Pfannkuchen auf Münsterländer Art

Wenn mir nicht einfallen will, was ich kochen möchte, gibt es oft Pfannkuchen bei mir. Ein Grundrezept, das ich nach Lust und Laune abwandele. Z.B. mit Spinat und Schafskäse oder Schinkenscheibchen (egal ob roh oder gekocht) und geriebenem Käse; mit gebratenen Pilzen und Knoblauch; mit Apfel- oder Birnenscheibchen. Oder pur mit Zimtzucker, Nüssen, Kompott und einer Kugel Eis…

Sehr gut schmeckt es übrigens auch, einen Rest Bolognese darauf zu streichen und einzuwickeln oder später zur Spargelzeit, gekochten Spargel nebst Hollandaise oder einer Frischkäsesauce darin mit zu verpacken.

Die ganze Familie liebt sie heiss und innig. Nun ist es so, dass wir in meiner Gegend gerne dünne Pfannkuchen mögen und hier ist es vielleicht nicht ganz einfach, das richtige Mischungsverhältnis herauszubekommen. Meine Schwiegermutter meinte früher, Mehl nach Gefühl. Ich habe lieber gewogen. Wichtig bei dem Teig ist, dass das Mehl ein wenig Zeit bekommt, auszuquellen – ca. 15 bis 30 Minuten. Länger schadet aber auch nicht und so kann man ihn sehr gut vorbereiten.
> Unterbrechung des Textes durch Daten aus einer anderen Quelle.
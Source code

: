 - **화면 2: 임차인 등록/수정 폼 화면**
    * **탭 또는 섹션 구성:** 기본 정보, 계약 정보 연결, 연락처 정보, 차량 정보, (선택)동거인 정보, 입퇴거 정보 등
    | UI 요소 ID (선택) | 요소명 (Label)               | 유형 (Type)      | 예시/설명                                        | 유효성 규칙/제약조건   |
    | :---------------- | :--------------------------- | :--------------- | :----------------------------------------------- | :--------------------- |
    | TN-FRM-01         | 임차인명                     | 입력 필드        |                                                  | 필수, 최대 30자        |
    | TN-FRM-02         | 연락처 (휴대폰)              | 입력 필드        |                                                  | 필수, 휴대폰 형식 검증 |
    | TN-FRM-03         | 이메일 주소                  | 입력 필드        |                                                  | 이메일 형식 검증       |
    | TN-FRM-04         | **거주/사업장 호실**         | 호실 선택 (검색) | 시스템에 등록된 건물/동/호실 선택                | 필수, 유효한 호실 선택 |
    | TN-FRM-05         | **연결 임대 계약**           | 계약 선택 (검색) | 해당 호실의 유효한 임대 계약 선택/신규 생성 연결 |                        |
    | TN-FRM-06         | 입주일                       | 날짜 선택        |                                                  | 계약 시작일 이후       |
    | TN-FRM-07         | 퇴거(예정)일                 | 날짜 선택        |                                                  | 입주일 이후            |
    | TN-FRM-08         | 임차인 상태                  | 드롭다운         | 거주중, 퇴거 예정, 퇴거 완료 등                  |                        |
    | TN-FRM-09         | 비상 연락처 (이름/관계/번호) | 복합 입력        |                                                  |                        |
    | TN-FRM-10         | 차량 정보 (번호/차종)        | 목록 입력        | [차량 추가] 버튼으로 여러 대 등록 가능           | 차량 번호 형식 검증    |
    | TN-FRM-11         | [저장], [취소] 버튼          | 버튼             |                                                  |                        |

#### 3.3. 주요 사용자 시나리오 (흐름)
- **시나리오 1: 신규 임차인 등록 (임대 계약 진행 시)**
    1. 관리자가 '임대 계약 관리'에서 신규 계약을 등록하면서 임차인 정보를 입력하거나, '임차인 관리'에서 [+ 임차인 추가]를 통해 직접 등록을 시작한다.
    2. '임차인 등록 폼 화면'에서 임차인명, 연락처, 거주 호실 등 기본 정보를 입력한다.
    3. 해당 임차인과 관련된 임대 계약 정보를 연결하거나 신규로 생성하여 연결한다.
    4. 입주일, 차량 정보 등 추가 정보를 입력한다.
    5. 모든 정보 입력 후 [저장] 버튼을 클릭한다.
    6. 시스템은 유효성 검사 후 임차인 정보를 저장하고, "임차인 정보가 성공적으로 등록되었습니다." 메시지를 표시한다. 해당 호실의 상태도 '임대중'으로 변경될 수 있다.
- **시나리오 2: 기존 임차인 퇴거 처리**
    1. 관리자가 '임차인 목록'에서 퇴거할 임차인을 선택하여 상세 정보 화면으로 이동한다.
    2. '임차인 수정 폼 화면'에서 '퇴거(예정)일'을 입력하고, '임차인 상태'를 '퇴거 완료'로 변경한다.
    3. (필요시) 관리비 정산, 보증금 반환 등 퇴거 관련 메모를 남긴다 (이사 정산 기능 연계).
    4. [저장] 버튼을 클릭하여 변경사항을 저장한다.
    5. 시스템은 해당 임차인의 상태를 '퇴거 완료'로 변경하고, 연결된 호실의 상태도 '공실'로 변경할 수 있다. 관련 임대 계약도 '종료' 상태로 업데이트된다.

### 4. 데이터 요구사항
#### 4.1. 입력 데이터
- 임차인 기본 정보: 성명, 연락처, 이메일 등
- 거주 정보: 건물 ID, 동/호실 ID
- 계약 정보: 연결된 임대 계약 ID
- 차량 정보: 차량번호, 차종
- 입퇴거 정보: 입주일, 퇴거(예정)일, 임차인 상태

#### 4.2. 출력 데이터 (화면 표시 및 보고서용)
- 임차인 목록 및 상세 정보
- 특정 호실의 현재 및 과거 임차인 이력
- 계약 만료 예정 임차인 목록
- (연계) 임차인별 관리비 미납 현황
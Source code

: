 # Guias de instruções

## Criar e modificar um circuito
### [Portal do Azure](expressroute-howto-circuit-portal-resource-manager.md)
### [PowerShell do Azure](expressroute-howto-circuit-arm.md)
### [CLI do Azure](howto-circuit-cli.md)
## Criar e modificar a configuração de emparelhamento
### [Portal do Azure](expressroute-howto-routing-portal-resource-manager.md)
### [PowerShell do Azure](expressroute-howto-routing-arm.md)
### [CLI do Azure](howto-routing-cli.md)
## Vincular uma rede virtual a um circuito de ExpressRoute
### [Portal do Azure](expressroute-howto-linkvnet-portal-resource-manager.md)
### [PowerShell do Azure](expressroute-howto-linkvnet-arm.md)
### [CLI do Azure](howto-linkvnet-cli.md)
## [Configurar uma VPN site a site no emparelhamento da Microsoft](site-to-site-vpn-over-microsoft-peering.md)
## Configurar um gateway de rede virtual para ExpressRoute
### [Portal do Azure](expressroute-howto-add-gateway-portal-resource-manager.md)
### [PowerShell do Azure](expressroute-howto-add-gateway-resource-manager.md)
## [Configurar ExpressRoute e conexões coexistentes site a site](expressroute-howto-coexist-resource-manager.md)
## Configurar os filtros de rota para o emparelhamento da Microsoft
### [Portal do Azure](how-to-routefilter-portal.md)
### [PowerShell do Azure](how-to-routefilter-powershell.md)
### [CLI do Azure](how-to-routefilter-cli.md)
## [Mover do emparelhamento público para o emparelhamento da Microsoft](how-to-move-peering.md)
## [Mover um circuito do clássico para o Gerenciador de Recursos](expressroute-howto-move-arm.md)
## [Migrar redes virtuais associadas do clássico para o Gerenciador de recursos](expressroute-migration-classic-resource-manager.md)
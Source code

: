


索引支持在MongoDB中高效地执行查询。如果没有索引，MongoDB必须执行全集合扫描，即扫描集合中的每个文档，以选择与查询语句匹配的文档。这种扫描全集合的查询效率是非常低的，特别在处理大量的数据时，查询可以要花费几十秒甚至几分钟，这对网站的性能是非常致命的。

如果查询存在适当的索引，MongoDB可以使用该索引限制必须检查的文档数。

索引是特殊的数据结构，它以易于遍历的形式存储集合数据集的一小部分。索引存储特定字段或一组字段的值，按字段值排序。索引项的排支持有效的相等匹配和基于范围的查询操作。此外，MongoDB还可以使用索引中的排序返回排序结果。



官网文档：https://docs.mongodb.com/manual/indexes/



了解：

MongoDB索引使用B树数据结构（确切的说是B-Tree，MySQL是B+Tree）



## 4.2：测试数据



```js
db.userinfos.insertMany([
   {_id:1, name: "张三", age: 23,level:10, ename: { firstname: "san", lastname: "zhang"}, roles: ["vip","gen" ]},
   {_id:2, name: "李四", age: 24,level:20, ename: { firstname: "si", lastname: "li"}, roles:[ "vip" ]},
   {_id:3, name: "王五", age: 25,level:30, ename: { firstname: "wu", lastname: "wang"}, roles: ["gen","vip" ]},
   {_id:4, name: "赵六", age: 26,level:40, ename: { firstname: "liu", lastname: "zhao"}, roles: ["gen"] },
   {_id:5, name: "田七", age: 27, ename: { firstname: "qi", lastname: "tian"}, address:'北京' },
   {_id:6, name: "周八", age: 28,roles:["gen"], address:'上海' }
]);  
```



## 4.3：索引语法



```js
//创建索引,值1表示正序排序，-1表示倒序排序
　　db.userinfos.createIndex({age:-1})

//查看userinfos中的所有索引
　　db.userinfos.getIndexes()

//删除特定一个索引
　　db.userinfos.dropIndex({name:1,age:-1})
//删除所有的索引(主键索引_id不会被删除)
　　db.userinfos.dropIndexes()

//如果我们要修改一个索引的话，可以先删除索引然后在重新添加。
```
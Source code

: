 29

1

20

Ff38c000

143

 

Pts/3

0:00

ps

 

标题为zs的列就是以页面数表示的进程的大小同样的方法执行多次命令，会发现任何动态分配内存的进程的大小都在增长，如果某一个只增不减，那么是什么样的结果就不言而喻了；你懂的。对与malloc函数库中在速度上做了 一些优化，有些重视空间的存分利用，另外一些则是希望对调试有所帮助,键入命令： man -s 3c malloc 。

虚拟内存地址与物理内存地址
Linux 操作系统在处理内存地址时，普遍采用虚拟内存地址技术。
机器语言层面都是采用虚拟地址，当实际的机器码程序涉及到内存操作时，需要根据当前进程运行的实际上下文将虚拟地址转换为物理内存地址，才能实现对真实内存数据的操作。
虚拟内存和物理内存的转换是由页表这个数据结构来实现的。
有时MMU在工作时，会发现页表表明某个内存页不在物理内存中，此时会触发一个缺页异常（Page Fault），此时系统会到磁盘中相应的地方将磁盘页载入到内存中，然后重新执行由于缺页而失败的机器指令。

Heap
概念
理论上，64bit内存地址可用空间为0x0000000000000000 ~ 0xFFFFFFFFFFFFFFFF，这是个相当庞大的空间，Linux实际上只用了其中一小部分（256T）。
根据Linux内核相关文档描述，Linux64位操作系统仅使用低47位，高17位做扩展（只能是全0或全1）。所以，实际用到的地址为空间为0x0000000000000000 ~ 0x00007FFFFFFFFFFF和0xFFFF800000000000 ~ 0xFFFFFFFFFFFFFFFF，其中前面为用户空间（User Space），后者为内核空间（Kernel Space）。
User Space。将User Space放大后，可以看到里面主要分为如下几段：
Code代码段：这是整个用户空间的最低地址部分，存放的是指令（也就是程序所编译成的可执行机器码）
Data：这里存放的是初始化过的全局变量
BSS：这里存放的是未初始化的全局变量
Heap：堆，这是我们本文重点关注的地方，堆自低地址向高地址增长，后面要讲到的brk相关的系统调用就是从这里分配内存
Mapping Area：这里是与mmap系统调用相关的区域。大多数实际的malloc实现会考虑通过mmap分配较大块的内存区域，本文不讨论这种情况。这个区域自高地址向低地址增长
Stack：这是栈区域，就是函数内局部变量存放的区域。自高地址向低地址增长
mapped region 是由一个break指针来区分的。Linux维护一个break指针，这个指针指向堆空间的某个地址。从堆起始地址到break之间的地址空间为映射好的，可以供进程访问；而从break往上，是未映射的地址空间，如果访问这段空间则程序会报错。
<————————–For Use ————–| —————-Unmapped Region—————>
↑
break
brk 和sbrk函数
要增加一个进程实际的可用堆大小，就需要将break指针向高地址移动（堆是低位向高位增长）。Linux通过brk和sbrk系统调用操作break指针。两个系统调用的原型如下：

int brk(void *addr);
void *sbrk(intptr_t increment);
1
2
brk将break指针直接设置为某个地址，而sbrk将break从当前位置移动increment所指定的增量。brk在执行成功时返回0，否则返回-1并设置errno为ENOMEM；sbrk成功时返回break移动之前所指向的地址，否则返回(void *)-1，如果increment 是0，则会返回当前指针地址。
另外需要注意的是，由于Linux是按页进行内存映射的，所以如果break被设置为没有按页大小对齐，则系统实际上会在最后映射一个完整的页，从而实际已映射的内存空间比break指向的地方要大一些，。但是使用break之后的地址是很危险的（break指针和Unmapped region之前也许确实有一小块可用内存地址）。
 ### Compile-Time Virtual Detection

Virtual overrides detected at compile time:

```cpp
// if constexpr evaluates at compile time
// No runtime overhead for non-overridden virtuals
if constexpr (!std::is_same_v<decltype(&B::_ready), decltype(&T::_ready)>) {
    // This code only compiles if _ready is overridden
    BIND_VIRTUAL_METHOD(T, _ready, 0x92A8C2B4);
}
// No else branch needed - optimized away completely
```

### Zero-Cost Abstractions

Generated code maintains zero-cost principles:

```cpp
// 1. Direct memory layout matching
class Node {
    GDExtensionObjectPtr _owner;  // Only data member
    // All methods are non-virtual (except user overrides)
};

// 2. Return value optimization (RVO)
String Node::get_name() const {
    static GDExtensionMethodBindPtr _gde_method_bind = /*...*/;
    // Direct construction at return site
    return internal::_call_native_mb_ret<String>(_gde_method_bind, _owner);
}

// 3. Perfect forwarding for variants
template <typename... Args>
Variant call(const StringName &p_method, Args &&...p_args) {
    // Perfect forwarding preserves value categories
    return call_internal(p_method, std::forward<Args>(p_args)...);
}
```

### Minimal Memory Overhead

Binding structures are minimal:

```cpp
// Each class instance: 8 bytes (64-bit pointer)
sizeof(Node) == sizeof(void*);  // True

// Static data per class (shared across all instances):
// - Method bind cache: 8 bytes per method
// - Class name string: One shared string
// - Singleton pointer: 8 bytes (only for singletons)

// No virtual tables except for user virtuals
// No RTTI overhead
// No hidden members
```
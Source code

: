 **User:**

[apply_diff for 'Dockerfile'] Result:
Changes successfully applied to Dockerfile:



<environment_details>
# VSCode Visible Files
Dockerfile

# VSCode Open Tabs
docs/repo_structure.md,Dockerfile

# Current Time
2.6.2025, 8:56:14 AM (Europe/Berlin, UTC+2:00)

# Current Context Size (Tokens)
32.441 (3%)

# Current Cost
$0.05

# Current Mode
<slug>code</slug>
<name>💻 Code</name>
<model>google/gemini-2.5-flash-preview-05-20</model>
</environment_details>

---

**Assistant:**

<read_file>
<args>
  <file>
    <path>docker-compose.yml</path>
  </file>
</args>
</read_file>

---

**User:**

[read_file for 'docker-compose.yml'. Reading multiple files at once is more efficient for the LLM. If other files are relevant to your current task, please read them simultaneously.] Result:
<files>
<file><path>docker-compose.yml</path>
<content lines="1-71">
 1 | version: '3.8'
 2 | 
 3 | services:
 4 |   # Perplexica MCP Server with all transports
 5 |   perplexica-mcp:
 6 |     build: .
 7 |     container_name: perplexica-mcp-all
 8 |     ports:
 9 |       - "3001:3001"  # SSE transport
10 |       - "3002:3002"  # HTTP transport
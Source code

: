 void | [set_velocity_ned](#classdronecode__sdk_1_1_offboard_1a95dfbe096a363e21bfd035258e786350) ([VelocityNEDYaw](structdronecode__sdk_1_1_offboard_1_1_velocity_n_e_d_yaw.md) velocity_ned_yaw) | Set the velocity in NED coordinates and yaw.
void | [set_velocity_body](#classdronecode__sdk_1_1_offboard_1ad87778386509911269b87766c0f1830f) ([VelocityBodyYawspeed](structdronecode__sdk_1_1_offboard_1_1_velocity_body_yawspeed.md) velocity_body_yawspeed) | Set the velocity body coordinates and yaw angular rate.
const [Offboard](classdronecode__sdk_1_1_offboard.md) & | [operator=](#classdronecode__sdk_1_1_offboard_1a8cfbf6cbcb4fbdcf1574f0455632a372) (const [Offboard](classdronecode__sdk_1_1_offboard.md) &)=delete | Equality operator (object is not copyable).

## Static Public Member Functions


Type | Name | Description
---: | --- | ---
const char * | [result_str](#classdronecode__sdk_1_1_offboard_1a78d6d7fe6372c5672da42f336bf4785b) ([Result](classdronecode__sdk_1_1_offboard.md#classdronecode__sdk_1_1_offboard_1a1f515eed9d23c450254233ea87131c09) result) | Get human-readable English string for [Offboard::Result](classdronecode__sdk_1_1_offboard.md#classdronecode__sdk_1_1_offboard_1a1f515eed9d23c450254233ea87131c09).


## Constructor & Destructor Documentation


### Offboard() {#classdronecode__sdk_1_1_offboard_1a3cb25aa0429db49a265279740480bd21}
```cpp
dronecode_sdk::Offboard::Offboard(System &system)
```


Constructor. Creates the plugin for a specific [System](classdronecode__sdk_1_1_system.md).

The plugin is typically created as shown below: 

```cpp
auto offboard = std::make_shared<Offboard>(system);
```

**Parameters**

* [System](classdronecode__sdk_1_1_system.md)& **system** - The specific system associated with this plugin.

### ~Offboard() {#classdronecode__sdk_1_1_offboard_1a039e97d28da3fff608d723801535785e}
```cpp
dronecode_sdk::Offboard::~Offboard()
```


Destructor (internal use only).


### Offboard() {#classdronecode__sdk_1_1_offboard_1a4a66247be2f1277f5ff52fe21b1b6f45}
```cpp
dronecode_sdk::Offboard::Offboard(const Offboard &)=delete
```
Mein Teigrezept hat eine kleine Eigenart, die in der Vorlieben meiner Familie und vielleicht auch der Region begründet ist. Er enthält auch für pikante Pfannkuchen ein wenig Zucker und schmeckt dezent süßlich. Wir lieben das in der angegebenen Menge, aber man kann den Zucker auch durchaus minimieren.